Bumble Bee and Coneflower

I like this blog. Bear Woods comes up with lots of good shots. And more interesting for me, his images are just the tip of the iceberg for his deeper content, the interactions of a photographer with the life around him.

This approach, writing about one’s interactions with life through photography, using the art form as a lens for Seeing, is what I’m going for these days.

It’s a style of blogging and photographing (and living as an artist) I’ve been exploring more and more. I think it began with that piece I wrote in the Arches, Canyonlands book that I called “Secret of False Kiva,” And I don’t know how many folks who bought the book even read it.

But that was the first piece I wrote whose subject was me living my life through the practice of photography. Kiva was my fascination with getting this shot in Canyhonlands, False Kiva, and how that artistic exploration led me to realize some stuff about myself as an enthusiast/artist who is out in nature.

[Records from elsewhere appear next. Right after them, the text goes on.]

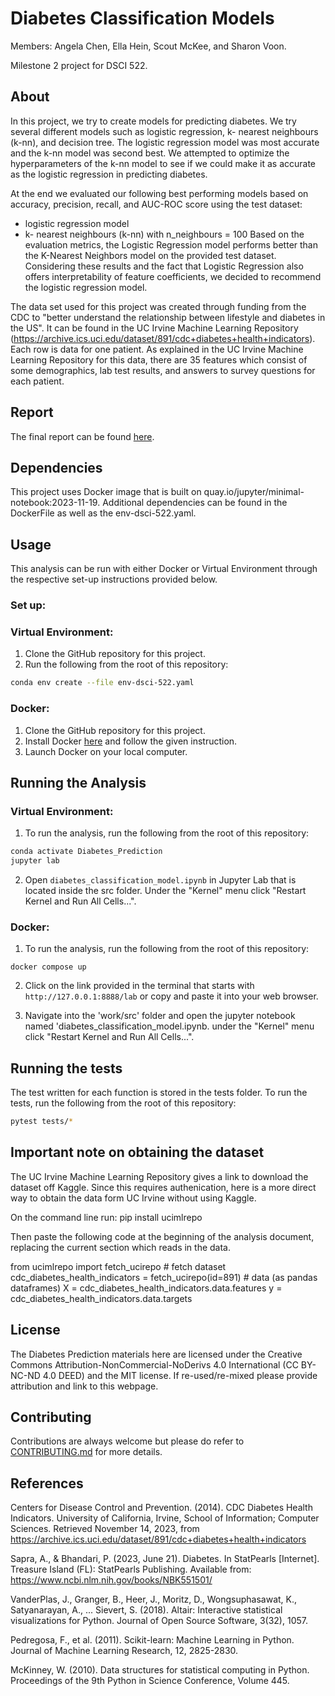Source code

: # Diabetes Classification Models

Members: Angela Chen, Ella Hein, Scout McKee, and Sharon Voon.

Milestone 2 project for DSCI 522.

## About

In this project, we try to create models for predicting diabetes. We try
several different models such as logistic regression, k- nearest
neighbours (k-nn), and decision tree. The logistic regression model was
most accurate and the k-nn model was second best. We attempted to
optimize the hyperparameters of the k-nn model to see if we could make it
as accurate as the logistic regression in predicting diabetes.

At the end we evaluated our following best performing models based on accuracy,
precision, recall, and AUC-ROC score using the test dataset:
- logistic regression model
- k- nearest neighbours (k-nn) with n_neighbours = 100
Based on the evaluation metrics, the Logistic Regression model performs better
than the K-Nearest Neighbors model on the provided test dataset. Considering
these results and the fact that Logistic Regression also offers interpretability
of feature coefficients, we decided to recommend the logistic regression model.

The data set used for this project was created through funding from the
CDC to "better understand the relationship between lifestyle and
diabetes in the US". It can be found in the UC Irvine Machine Learning
Repository
(<https://archive.ics.uci.edu/dataset/891/cdc+diabetes+health+indicators>).
Each row is data for one patient. As explained in the UC Irvine Machine
Learning Repository for this data, there are 35 features which consist
of some demographics, lab test results, and answers to survey questions
for each patient.

## Report

The final report can be found [here](https://github.com/UBC-MDS/diabetes_classification_model/blob/main/doc/diabetes_classification_model_report.pdf).

## Dependencies

This project uses Docker image that is built on  quay.io/jupyter/minimal-notebook:2023-11-19. Additional dependencies can be found 
in the DockerFile as well as the env-dsci-522.yaml.

## Usage

This analysis can be run with either Docker or Virtual Environment through the respective set-up instructions provided below.

### Set up:

### Virtual Environment:

1. Clone the GitHub repository for this project.
2. Run the following from the root of this repository:

``` bash
conda env create --file env-dsci-522.yaml
```

### Docker:

1. Clone the GitHub repository for this project.
2. Install Docker [here](https://www.docker.com/get-started/) and  follow the given instruction.
3. Launch  Docker on your local computer.

## Running the Analysis

### Virtual Environment:

1. To run the analysis, run the following from the root of this repository:

``` bash
conda activate Diabetes_Prediction
jupyter lab 
```

2. Open `diabetes_classification_model.ipynb` in Jupyter Lab that is located inside the src folder. Under the "Kernel" menu click
"Restart Kernel and Run All Cells...".


### Docker:

1. To run the analysis, run the following from the root of this repository:
```         
docker compose up
```

2. Click on the link provided in the terminal that starts with `http://127.0.0.1:8888/lab` or copy and paste it into your web browser.

3. Navigate into the 'work/src' folder and open the jupyter notebook named 'diabetes_classification_model.ipynb. under the "Kernel" menu click
"Restart Kernel and Run All Cells...".

## Running the tests

The test written for each function is stored in the tests folder. To run the tests, run the following from the root of this repository:

``` bash
pytest tests/* 
```

## Important note on obtaining the dataset

The UC Irvine Machine Learning Repository gives a link to download the dataset off Kaggle. Since this requires authenication, here is a more direct way to obtain the data form UC Irvine without using Kaggle.

On the command line run: pip install ucimlrepo

Then paste the following code at the beginning of the analysis document, replacing the current section which reads in the data.

from ucimlrepo import fetch_ucirepo \# fetch dataset cdc_diabetes_health_indicators = fetch_ucirepo(id=891) \# data (as pandas dataframes) X = cdc_diabetes_health_indicators.data.features y = cdc_diabetes_health_indicators.data.targets

## License

The Diabetes Prediction materials here are licensed under the Creative Commons Attribution-NonCommercial-NoDerivs 4.0 International (CC BY-NC-ND 4.0 DEED) and the MIT license. If re-used/re-mixed please provide attribution and link to this webpage.

## Contributing

Contributions are always welcome but please do refer to [CONTRIBUTING.md](https://github.com/UBC-MDS/diabetes_classification_model/blob/main/CONTRIBUTING.md) for more details.

## References

Centers for Disease Control and Prevention. (2014). CDC Diabetes Health 
Indicators. University of California, Irvine, School of Information; 
Computer Sciences. Retrieved November 14, 2023, from 
https://archive.ics.uci.edu/dataset/891/cdc+diabetes+health+indicators

Sapra, A., & Bhandari, P. (2023, June 21). Diabetes. In StatPearls [Internet].
Treasure Island (FL): StatPearls Publishing. Available from: 
https://www.ncbi.nlm.nih.gov/books/NBK551501/

VanderPlas, J., Granger, B., Heer, J., Moritz, D., Wongsuphasawat,
K., Satyanarayan, A., ... Sievert, S. (2018). Altair: Interactive statistical
visualizations for Python. Journal of Open Source Software, 3(32), 1057.

Pedregosa, F., et al. (2011). Scikit-learn: Machine Learning in Python.
Journal of Machine Learning Research, 12, 2825-2830.

McKinney, W. (2010). Data structures for statistical computing in Python.
Proceedings of the 9th Python in Science Conference, Volume 445.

And since I’ve been researching the new book, Sacred Southwest, that more personal style has been the goal…. living the experience of a writer/ photographer in long-form blog style. That’s also the motivating force in why I’ve been talking with so many amazing folks on the reservations, tourist shop workers and Monument Valley guides, health care workers, Katsina and pottery artists.

I’m never going to get all these interactions into the blog pieces (or eventual book). And there’s no way I can fully portray in my writing the true quality of the folks I’m running into — or the nuances of the intriguing cultures of our Southwest. But I think some good will come of it all the same.

Canyon de Muerto, Canyon de Chelly

Canyon del Muerto, Canyon de Chelly National Monument

So I’m not taking my blogging in quite the Bear Woods direction (understatement alert), but it’s useful to appreciate another celebrant.

Bear Woods Happenings

Bumble Bee 072616a copy

Bumble bee and Coneflower.
 
Our coneflowers are blooming in great numbers this year. We keep thinning them and spreading them out. They now cover several areas of the gardens. The bees love them. Yesterday it clouded up a little and the light was perfect to go capture a few images of the bees. These little Bumble bees and our Honey bees get along okay and we don’t have angry bees out here. We do have some large Hornets that will come and catch a bee or butterfly though. I found a spot in the coneflowers that the bee was surrounded by great color. I used to always use Manual Focus for this type of shot but the Tamron SP 90mm macro lens is so fast at focus, I shoot in AF often now. It is so much easier!